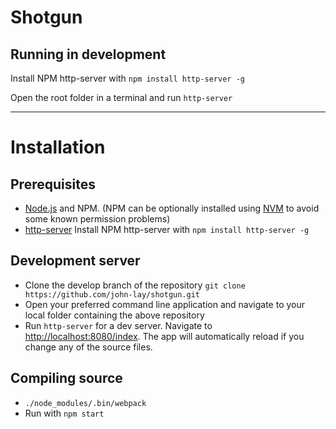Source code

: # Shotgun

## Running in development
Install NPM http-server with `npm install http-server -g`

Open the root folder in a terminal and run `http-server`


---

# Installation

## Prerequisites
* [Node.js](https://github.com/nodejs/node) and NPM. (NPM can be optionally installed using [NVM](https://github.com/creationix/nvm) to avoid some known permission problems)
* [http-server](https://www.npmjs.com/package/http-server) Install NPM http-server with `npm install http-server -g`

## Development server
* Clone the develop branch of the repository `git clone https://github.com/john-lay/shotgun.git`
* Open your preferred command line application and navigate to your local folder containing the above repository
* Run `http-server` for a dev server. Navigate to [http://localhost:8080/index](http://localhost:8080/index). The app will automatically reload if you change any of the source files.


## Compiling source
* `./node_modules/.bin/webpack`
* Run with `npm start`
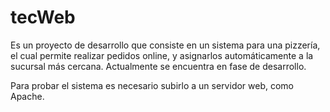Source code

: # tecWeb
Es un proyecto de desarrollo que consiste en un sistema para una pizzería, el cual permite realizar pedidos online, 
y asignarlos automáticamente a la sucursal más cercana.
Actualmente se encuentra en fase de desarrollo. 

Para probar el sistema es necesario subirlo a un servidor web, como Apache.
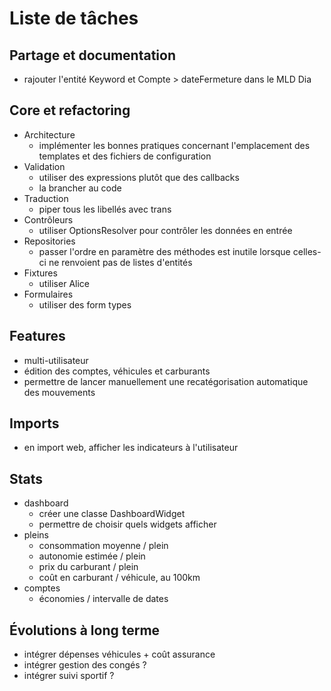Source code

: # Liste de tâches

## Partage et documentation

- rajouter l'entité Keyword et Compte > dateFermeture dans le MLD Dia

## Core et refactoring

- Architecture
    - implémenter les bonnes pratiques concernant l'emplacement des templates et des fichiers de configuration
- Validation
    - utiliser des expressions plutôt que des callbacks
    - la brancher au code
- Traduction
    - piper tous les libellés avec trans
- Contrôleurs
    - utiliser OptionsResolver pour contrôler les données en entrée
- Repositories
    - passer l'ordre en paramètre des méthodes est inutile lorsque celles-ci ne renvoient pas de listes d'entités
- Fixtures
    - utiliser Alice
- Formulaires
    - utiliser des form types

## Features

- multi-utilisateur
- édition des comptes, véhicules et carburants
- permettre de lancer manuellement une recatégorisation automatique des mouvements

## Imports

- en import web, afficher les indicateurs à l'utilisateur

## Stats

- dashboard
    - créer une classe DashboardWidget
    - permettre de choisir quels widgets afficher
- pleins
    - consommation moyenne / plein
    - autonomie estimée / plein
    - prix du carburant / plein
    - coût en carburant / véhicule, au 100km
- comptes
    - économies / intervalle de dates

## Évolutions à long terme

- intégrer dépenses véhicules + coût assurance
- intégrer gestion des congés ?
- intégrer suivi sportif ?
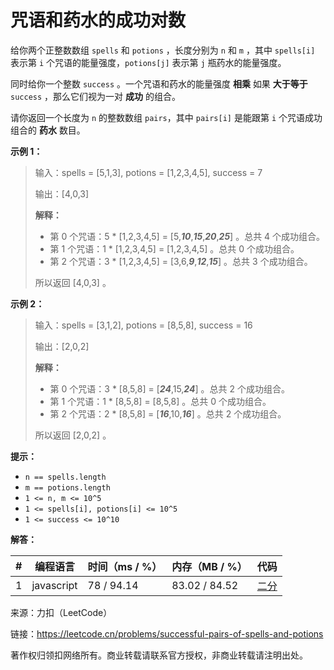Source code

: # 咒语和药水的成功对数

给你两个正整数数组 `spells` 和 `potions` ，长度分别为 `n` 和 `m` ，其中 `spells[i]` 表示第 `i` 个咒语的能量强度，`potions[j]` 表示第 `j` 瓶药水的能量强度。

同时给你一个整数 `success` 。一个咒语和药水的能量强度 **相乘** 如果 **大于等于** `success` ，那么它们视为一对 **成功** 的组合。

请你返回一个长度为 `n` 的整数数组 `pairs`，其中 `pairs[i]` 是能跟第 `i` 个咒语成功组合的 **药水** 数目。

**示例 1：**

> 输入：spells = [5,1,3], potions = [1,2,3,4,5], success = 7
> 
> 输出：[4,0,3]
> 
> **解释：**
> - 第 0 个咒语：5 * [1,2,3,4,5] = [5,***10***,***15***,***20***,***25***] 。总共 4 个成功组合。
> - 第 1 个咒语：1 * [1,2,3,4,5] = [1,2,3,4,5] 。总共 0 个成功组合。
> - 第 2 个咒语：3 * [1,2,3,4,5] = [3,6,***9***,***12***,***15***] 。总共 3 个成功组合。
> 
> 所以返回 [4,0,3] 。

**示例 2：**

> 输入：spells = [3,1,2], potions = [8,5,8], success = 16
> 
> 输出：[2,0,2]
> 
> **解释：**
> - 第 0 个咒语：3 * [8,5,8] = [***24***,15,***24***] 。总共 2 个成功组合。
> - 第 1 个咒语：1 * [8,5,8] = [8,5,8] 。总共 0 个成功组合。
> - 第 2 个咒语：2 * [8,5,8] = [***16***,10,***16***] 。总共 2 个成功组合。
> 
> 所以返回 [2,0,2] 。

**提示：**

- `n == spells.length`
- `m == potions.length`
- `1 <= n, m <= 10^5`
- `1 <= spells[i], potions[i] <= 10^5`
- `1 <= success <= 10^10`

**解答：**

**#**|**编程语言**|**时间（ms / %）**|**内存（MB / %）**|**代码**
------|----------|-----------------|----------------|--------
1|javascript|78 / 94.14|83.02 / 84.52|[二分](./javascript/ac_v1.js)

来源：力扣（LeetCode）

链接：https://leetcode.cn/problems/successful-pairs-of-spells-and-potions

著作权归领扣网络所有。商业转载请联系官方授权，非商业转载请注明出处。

---

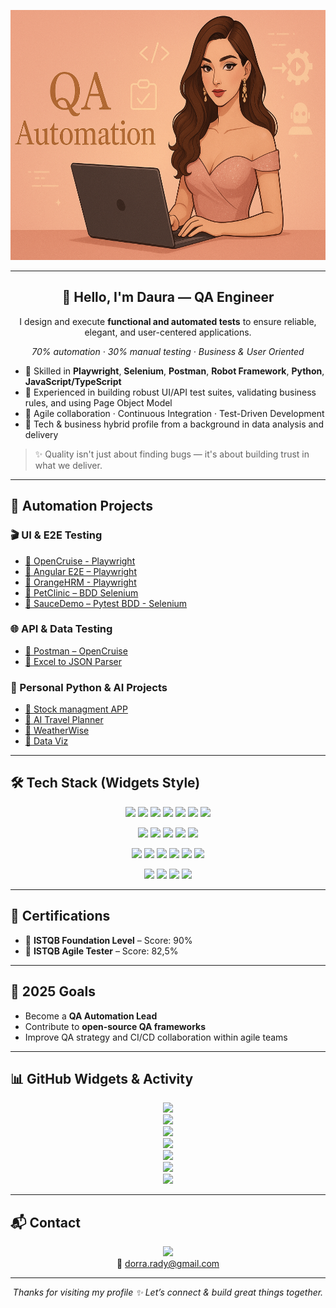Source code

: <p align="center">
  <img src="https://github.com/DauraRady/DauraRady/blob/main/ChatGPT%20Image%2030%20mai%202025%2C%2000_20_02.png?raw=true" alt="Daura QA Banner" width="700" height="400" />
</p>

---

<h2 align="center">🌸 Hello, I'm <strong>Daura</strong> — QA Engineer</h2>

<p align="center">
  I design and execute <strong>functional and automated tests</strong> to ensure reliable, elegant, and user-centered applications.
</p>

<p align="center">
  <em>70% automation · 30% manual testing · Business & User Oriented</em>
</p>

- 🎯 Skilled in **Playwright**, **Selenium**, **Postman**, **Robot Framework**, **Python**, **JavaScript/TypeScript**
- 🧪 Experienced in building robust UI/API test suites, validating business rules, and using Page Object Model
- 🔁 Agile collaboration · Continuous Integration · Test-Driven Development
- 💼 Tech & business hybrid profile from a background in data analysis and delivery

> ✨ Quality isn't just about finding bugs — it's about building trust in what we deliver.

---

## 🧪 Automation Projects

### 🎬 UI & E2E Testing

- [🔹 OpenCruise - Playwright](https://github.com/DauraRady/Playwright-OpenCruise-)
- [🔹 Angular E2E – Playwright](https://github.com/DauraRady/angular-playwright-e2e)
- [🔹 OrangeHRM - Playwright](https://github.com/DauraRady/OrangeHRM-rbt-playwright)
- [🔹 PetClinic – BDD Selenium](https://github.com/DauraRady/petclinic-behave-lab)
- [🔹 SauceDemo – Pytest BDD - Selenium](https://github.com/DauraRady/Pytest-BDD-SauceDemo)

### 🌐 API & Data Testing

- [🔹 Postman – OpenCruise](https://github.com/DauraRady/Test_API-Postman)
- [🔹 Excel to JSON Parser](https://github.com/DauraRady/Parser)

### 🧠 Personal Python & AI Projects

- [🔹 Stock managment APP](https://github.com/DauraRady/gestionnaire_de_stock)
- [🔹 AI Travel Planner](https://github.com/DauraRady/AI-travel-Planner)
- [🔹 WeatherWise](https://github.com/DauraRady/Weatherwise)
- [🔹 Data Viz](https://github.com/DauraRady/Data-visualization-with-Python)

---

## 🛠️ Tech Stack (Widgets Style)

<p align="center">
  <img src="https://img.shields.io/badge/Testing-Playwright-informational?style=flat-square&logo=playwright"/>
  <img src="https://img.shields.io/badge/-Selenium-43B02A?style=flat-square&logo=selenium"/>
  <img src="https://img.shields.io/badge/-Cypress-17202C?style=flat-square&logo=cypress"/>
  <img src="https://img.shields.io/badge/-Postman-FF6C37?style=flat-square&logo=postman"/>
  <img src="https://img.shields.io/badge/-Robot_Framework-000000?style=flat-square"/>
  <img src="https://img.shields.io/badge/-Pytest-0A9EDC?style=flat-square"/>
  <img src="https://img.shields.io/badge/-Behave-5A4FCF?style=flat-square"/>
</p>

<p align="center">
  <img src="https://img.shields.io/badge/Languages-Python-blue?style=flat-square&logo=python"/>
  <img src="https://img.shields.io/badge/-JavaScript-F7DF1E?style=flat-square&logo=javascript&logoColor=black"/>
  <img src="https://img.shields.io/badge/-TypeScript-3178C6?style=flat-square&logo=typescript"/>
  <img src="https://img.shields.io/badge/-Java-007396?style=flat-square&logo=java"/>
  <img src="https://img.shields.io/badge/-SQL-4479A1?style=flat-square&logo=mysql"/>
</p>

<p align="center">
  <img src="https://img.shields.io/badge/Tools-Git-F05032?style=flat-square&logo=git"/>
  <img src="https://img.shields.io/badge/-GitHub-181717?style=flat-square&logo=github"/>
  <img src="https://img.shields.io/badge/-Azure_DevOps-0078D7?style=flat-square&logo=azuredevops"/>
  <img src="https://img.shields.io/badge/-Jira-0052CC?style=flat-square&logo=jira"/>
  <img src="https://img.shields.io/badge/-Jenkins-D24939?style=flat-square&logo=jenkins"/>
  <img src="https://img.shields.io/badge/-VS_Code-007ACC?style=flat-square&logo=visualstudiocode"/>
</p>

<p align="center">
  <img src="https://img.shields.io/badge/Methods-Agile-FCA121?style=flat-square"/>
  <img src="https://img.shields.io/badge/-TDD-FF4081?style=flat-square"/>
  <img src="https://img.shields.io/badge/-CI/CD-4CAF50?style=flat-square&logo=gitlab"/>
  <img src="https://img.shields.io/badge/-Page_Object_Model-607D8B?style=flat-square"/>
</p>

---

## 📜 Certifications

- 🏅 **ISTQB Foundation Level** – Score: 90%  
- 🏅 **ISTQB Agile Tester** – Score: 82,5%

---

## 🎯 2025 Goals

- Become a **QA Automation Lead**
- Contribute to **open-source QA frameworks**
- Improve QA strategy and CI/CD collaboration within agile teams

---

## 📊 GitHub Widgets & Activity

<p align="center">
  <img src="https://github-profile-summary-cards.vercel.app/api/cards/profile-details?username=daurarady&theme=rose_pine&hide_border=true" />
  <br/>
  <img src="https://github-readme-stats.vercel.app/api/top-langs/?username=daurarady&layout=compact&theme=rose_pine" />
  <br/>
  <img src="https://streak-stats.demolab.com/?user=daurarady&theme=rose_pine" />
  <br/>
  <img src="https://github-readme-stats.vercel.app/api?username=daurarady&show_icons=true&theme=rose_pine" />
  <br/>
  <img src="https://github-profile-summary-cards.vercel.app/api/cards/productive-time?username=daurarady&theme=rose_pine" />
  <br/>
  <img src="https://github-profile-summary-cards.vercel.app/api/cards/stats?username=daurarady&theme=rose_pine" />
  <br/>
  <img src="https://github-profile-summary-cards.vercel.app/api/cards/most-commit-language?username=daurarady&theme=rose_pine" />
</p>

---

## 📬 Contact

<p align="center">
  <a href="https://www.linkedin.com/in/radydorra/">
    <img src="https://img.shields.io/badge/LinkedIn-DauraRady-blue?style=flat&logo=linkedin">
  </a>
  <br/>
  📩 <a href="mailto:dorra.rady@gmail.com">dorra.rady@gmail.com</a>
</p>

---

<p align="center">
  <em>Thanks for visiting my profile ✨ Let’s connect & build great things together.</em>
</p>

▶ _TASK_:
Going back to the entries above, set down exactly the lines that begin at the one with "### 🌐 API & Data Testing" and end at the one with "- [🔹 AI Travel", both included, and nothing else.

▶ _OUTPUT FOR THIS TASK_:
### 🌐 API & Data Testing

- [🔹 Postman – OpenCruise](https://github.com/DauraRady/Test_API-Postman)
- [🔹 Excel to JSON Parser](https://github.com/DauraRady/Parser)

### 🧠 Personal Python & AI Projects

- [🔹 Stock managment APP](https://github.com/DauraRady/gestionnaire_de_stock)
- [🔹 AI Travel Planner](https://github.com/DauraRady/AI-travel-Planner)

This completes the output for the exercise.